From the inception of the idea, it was clear that it made a lot of thematic sense to have the pieces drop into the stomach from the top. This immediately drew strong parallels to Tetris, which certainly played a part in the original inspiration. However, I didn’t want the game to necessarily feel like Tetris; all I knew is I wanted some sort of spatial puzzle that ultimately determined the monster’s satisfaction. This raised the very important question: when filling the stomach with tiles, what is the player’s goal?

In Tetris, you are trying to complete rows of blocks, so that they can clear and prevent the grid from filling to the top. While we (my brother Daniel was also there for the inception of the design) briefly considered the humorous approach of having completed rows “clear” and leave the monster’s digestive system, it didn’t seem like the right objective for the game. Additionally, while a video game like Tetris can let the computer handle all of the upkeep when a row is cleared, a board game equivalent would end up being really fiddly whenever you would need to collapse all of the pieces to the bottom.

Thematically, the game was all about a fantasy monster enjoying a feast, so it seemed appropriate that players should try to completely fill their monster’s stomachs. But what constitutes the stomach being “filled?” The Tetris approach naturally leaves many gaps where the pieces did not fit perfectly; would filling the stomach just mean the player is unable to fit any more pieces in? This didn’t seem ideal, and I felt that it was more thematic if the final board ended up being completely filled. If I wanted to achieve this, I needed to find a way to eliminate gaps between the shapes.

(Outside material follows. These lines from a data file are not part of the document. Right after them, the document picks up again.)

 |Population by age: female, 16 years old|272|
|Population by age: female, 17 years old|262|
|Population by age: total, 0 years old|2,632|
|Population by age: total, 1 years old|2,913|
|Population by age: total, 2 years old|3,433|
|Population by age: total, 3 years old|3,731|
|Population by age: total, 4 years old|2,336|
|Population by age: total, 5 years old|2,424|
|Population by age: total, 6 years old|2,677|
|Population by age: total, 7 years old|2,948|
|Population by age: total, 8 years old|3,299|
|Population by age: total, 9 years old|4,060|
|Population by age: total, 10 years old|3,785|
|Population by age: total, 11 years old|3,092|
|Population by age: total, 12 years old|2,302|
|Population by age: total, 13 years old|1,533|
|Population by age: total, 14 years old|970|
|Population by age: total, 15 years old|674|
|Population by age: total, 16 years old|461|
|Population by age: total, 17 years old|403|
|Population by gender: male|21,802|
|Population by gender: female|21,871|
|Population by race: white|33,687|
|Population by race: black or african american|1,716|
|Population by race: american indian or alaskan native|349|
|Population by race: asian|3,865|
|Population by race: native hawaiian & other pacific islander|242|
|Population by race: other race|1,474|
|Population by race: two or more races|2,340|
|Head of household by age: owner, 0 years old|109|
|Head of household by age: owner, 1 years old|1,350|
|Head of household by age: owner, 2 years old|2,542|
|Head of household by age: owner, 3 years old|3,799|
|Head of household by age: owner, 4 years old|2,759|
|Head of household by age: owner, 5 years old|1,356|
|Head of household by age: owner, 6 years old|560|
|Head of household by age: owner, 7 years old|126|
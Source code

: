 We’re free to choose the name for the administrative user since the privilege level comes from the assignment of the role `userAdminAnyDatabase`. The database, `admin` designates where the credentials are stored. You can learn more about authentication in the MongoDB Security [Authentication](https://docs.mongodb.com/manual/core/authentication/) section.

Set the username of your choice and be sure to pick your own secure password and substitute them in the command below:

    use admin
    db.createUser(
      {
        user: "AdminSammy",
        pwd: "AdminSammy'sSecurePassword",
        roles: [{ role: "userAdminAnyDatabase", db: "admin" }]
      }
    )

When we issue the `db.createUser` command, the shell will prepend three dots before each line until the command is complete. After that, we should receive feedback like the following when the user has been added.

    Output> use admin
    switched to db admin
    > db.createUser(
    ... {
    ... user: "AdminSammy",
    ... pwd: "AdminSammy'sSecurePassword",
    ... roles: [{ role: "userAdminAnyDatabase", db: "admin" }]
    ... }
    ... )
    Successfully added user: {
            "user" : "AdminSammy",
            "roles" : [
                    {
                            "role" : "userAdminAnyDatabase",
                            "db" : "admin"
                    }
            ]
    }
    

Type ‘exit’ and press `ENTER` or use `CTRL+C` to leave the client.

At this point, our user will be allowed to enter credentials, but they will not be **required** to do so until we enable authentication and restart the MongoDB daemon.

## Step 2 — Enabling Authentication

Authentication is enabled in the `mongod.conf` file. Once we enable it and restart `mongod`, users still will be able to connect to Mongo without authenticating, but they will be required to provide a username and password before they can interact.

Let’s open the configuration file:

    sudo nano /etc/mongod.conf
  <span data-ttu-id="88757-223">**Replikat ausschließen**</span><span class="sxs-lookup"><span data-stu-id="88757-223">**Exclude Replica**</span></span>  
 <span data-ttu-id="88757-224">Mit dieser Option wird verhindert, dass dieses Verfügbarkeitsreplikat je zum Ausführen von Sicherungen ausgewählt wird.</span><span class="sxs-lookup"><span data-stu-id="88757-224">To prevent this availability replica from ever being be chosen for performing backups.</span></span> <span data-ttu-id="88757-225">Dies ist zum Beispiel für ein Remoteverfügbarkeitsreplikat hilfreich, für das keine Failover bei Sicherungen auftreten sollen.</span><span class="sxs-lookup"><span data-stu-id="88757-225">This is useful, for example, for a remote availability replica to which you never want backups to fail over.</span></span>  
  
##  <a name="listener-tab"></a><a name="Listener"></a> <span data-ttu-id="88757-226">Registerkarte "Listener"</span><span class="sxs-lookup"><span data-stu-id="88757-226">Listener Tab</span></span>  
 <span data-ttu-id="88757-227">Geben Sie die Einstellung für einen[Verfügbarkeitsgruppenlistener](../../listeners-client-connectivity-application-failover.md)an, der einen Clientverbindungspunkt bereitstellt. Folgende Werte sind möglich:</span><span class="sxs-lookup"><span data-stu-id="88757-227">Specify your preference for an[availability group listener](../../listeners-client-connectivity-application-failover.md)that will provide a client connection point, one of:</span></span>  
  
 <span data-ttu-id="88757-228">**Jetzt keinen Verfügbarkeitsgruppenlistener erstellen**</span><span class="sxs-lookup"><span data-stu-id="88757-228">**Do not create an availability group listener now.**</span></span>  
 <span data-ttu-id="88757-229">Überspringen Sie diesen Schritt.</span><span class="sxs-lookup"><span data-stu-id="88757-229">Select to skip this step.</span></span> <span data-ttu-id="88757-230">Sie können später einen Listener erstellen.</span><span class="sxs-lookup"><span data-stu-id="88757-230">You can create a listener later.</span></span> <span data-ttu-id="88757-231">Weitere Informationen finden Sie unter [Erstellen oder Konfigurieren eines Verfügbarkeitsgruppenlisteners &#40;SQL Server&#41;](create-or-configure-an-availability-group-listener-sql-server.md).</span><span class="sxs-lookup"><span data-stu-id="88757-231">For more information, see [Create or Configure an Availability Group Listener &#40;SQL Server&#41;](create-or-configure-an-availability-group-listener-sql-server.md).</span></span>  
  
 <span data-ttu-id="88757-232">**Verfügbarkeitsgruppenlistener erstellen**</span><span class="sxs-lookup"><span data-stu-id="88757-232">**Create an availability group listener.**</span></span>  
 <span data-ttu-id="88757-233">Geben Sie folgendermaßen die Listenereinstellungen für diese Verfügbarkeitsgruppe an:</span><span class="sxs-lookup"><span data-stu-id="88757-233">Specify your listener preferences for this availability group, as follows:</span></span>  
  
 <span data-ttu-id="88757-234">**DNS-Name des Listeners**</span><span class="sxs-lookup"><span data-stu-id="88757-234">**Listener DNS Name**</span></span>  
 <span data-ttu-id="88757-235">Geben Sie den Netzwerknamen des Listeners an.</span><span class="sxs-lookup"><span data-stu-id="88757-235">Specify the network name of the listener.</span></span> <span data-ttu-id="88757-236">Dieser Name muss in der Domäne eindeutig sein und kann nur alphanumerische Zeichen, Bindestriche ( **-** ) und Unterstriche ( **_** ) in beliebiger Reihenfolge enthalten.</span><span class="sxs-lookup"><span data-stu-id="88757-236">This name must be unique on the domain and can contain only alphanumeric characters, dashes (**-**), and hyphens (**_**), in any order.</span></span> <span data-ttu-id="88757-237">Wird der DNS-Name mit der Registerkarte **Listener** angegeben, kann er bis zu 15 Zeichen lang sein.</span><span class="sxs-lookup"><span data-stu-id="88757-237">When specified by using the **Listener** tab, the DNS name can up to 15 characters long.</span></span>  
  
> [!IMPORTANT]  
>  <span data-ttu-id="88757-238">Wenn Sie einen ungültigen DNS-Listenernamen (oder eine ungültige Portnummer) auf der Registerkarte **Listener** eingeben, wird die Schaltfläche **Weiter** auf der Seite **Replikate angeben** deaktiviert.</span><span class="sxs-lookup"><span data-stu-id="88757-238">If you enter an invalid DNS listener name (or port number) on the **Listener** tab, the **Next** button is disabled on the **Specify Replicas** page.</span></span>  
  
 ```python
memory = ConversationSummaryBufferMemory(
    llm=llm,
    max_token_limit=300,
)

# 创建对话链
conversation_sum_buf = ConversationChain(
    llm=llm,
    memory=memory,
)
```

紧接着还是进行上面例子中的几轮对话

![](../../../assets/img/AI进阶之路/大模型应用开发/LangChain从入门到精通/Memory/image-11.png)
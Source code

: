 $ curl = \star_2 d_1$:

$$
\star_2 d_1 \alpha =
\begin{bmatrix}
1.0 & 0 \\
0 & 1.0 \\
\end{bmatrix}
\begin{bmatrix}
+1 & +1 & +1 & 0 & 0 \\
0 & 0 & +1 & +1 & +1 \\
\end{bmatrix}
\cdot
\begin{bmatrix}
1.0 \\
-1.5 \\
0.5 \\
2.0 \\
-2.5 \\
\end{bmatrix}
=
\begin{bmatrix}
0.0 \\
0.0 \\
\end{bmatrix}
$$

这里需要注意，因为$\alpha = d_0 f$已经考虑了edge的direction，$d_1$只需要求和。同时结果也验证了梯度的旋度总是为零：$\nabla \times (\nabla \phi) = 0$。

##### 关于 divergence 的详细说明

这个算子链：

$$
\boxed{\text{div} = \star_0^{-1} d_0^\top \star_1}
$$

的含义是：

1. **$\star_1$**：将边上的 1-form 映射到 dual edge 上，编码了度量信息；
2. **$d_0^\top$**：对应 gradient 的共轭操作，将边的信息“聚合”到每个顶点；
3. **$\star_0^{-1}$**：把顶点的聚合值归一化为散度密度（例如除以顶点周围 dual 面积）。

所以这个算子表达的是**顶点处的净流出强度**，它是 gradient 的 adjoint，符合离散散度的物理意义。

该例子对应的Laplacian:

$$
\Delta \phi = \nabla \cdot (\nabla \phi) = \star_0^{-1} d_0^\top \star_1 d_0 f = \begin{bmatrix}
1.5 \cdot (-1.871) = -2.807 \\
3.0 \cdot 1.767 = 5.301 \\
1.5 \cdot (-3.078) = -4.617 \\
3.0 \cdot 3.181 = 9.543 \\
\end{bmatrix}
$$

The solution to this problem ended up being one of the key components of the final design. Instead of having the Tetris-like pieces stack rigidly and leave gaps, each tile of the shape would always collapse all the way to the bottom. This meant that the shapes that were dropped into the stomach could be broken apart, which seemed very thematically appropriate (I love the visual of the pieces “settling” in the monster’s stomach). What I didn’t realize at the time, was that the ability to break pieces apart by dropping them in certain orientations would end up being one of the primary sources of strategic/tactical interest in the game.

Collapsing Pieces to Form Patterns

As the design shifted to players trying to completely fill their monster’s stomachs, it made the most sense that the objective would involve forming certain patterns in that completed grid of tiles. In a future Designer Diary post, I will talk a bit about how the game handles scoring through pattern-building, but for now I want to look at some of the implications of the shape-dropping mechanic I have been describing.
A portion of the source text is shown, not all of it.